Корнелия задумчиво смотрела на воду. Вот как, оказывается, приходит любовь, думала она; подкрадывается незаметно и вдруг заползает в душу. И неожиданно она ощутила, будто в ней самой раскрывалось нечто сияющее и прекрасное, и, хотя это откровение заставило ее ужаснуться, она поняла, что произошло. К ней тоже пришла любовь — точно так же, как пришла она к бедной, несчастной Вайолет. Она уже здесь, и с этим ничего теперь не поделаешь.

Корнелия порывисто повернулась к сидевшей рядом девушке.

— Забудь прошлое, Вайолет, — сказала она. — Я помогу тебе и хочу, чтобы ты помогла мне. А теперь слушай меня внимательно.

Она придумала, как сделать так, чтобы Вайолет могла поступить к ней на службу. У нее появилось чувство уверенности в себе, которого раньше не было. Получалось так, что желание помочь другому человеку прибавило силы ей самой. Все это время после отъезда из Розарила Корнелия чувствовала себя растерянной, сбитой с толку, неизвестно ради чего живущей. Теперь же эта незнакомая девушка как будто открыла ей смысл жизни.

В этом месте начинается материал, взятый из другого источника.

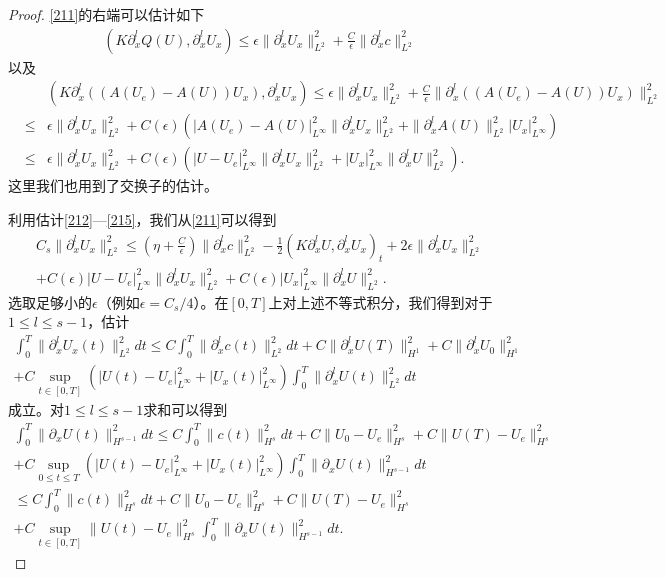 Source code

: \begin{proof}
\eqref{211}的右端可以估计如下
\begin{eqnarray}\label{214}
  (K \partial^l_x Q(U),\partial^l_x U_x) \le \epsilon \|\partial^l_x U_x\|_{L^2}^2 + \frac{C}{\epsilon} \|\partial^l_x c\|_{L^2}^2
\end{eqnarray}
以及
\begin{eqnarray}\label{215}
  && (K\partial^l_x ((A(U_e)-A(U))U_x),\partial^l_x U_x) \le \epsilon\|\partial^l_x U_x\|_{L^2}^2 + \frac{C}{\epsilon} \|\partial^l_x( (A(U_e)-A(U))U_x)\|_{L^2}^2 \nonumber \\
  &\le& \epsilon \|\partial^l_x U_x \|_{L^2}^2 + C(\epsilon)( |A(U_e)-A(U )|_{L^\infty}^2 \|\partial^l_x U_x\|^2_{L^2}+\|\partial^l_x A(U)\|_{L^2}^2|U_x|_{L^\infty}^2) \nonumber \\
  &\le& \epsilon \|\partial^l_x U_x\|_{L^2}^2 + C(\epsilon) (|U-U_e|_{L^\infty}^2 \|\partial^l_x U_x\|_{L^2}^2 + |U_x|_{L^\infty}^2 \|\partial^l_x U\|_{L^2}^2).
\end{eqnarray}
这里我们也用到了交换子的估计。

利用估计\eqref{212}—\eqref{215}，我们从\eqref{211}可以得到
\begin{multline*}
  C_s \|\partial^l_x U_x\|^2_{L^2} \le (\eta+\frac{C}{\epsilon}) \|\partial^l_x c\|_{L^2}^2-\frac{1}{2} (K \partial^l_x U,\partial^l_x U_x)_t  + 2\epsilon \|\partial^l_x U_x\|^2_{L^2} \\
  +C(\epsilon) |U-U_e|_{L^\infty}^2 \|\partial^l_x U_x\|_{L^2}^2 + C(\epsilon) |U_x|_{L^\infty}^2 \|\partial^l_x U\|_{L^2}^2.
\end{multline*}
选取足够小的$\epsilon$（例如$\epsilon = C_s/4$）。在$[0,T]$上对上述不等式积分，我们得到对于$1\le l \le s-1$，估计
\begin{multline*}
  \int_0^T \|\partial^l_x U_x(t)\|^2_{L^2} dt \le C \int_0^T \|\partial^l_x c(t)\|^2_{L^2} dt
  +C\|\partial^l_x U(T)\|_{H^1}^2 + C\|\partial^l_x U_0\|_{H^1}^2 \\
  + C \sup_{t\in [0,T]} (|U(t)-U_e|_{L^\infty}^2 + |U_x(t)|_{L^\infty}^2) \int_0^T \|\partial^l_x U(t)\|_{L^2}^2 dt
\end{multline*}
成立。对$1 \le l \le s-1$求和可以得到
\begin{multline}\label{216}
  \int_0^T \|\partial_x U(t)\|^2_{H^{s-1}} dt \le C \int_0^T \|c(t)\|^2_{H^s} dt + C\|U_0-U_e\|^2_{H^s} + C\|U(T)-U_e\|^2_{H^s} \\+C \sup_{0 \le t \le T}(|U(t)-U_e|_{L^\infty}^2 + |U_x(t)|_{L^\infty}^2) \int_0^T \|\partial_x U(t)\|_{H^{s-1}}^2 dt \\
  \le C \int_0^T \|c(t)\|_{H^s}^2 dt + C \|U_0-U_e\|_{H^s}^2 + C\|U(T) -U_e\|_{H^s}^2  \\ + C \sup_{t \in [0,T] }\|U(t)-U_e\|_{H^s}^2 \int_0^T \|\partial_x U(t)\|_{H^{s-1}}^2 dt.
\end{multline}


\end{proof}
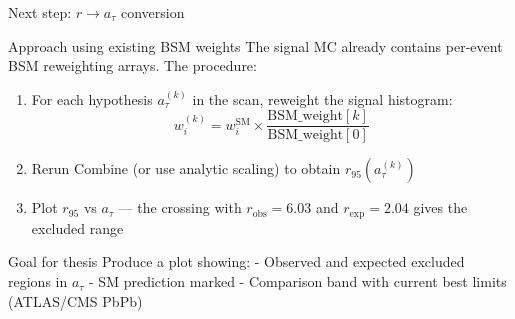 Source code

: \begin{frame}{Next step: \(r \to a_\tau\) conversion}
\protect{}\label{next-step-r-to-a_tau-conversion}
\begin{block}{Approach using existing BSM weights}
\protect{}\label{approach-using-existing-bsm-weights}
The signal MC already contains per-event BSM reweighting arrays. The
procedure:

\begin{enumerate}
\tightlist
\item
  For each hypothesis \(a_\tau^{(k)}\) in the scan, reweight the signal
  histogram:
  \[w_i^{(k)} = w_i^\text{SM} \times \frac{\text{BSM\_weight}[k]}{\text{BSM\_weight}[0]}\]
\item
  Rerun Combine (or use analytic scaling) to obtain
  \(r_{95}(a_\tau^{(k)})\)
\item
  Plot \(r_{95}\) vs \(a_\tau\) --- the crossing with
  \(r_\text{obs} = 6.03\) and \(r_\text{exp} = 2.04\) gives the excluded
  range
\end{enumerate}
\end{block}

\begin{block}{Goal for thesis}
\protect{}\label{goal-for-thesis}
Produce a plot showing: - Observed and expected excluded regions in
\(a_\tau\) - SM prediction marked - Comparison band with current best
limits (ATLAS/CMS PbPb)
\end{block}
\end{frame}

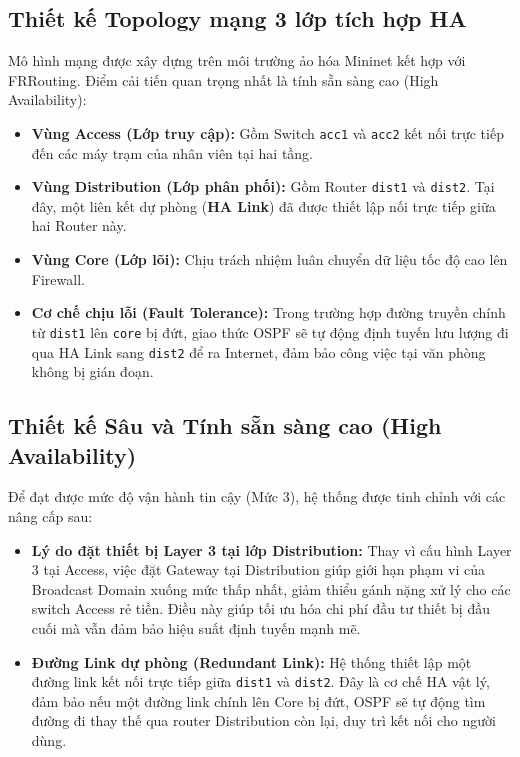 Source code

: \subsection{Thiết kế Topology mạng 3 lớp tích hợp HA}
Mô hình mạng được xây dựng trên môi trường ảo hóa Mininet kết hợp với FRRouting. Điểm cải tiến quan trọng nhất là tính sẵn sàng cao (High Availability):
\begin{itemize}
    \item \textbf{Vùng Access (Lớp truy cập):} Gồm Switch \texttt{acc1} và \texttt{acc2} kết nối trực tiếp đến các máy trạm của nhân viên tại hai tầng.
    \item \textbf{Vùng Distribution (Lớp phân phối):} Gồm Router \texttt{dist1} và \texttt{dist2}. Tại đây, một liên kết dự phòng (\textbf{HA Link}) đã được thiết lập nối trực tiếp giữa hai Router này.
    \item \textbf{Vùng Core (Lớp lõi):} Chịu trách nhiệm luân chuyển dữ liệu tốc độ cao lên Firewall.
    \item \textbf{Cơ chế chịu lỗi (Fault Tolerance):} Trong trường hợp đường truyền chính từ \texttt{dist1} lên \texttt{core} bị đứt, giao thức OSPF sẽ tự động định tuyến lưu lượng đi qua HA Link sang \texttt{dist2} để ra Internet, đảm bảo công việc tại văn phòng không bị gián đoạn.
\end{itemize}


\subsection{Thiết kế Sâu và Tính sẵn sàng cao (High Availability)}
Để đạt được mức độ vận hành tin cậy (Mức 3), hệ thống được tinh chỉnh với các nâng cấp sau:
\begin{itemize}
    \item \textbf{Lý do đặt thiết bị Layer 3 tại lớp Distribution:} Thay vì cấu hình Layer 3 tại Access, việc đặt Gateway tại Distribution giúp giới hạn phạm vi của Broadcast Domain xuống mức thấp nhất, giảm thiểu gánh nặng xử lý cho các switch Access rẻ tiền. Điều này giúp tối ưu hóa chi phí đầu tư thiết bị đầu cuối mà vẫn đảm bảo hiệu suất định tuyến mạnh mẽ.
    \item \textbf{Đường Link dự phòng (Redundant Link):} Hệ thống thiết lập một đường link kết nối trực tiếp giữa \texttt{dist1} và \texttt{dist2}. Đây là cơ chế HA vật lý, đảm bảo nếu một đường link chính lên Core bị đứt, OSPF sẽ tự động tìm đường đi thay thế qua router Distribution còn lại, duy trì kết nối cho người dùng.
\end{itemize}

— Во-первых, тебе надо поесть, — твердо проговорила Корнелия. — Ты провела в парке всю ночь?

— Хозяин велел мне ехать домой, и я отвезла свой чемодан на вокзал Паддингтон, мэм. Но когда я приехала на вокзал, то поняла, что не смогу уехать. Не смогу вернуться домой опозоренной и униженной… Я ходила по улицам… мужчины заговаривали со мной, но я от них убегала, а потом я пришла сюда, и вы…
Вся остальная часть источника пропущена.